**TASK DIRECTIONS:** Where a line holds the word "controller", copy it from the records.

**Saved entries:**
——
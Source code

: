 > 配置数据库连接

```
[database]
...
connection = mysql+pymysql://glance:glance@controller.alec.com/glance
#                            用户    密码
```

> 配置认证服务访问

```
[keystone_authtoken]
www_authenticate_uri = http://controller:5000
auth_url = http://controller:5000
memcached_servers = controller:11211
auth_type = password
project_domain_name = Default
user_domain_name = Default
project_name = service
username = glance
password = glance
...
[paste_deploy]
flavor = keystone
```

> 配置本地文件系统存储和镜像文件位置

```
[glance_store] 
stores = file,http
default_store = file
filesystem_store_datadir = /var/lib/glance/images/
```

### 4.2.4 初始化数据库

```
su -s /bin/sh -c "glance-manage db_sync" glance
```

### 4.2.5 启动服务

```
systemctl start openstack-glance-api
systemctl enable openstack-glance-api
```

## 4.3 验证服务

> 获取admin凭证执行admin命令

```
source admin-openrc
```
——
**TASK RESULT:**
connection = mysql+pymysql://glance:glance@controller.alec.com/glance
www_authenticate_uri = http://controller:5000
auth_url = http://controller:5000
memcached_servers = controller:11211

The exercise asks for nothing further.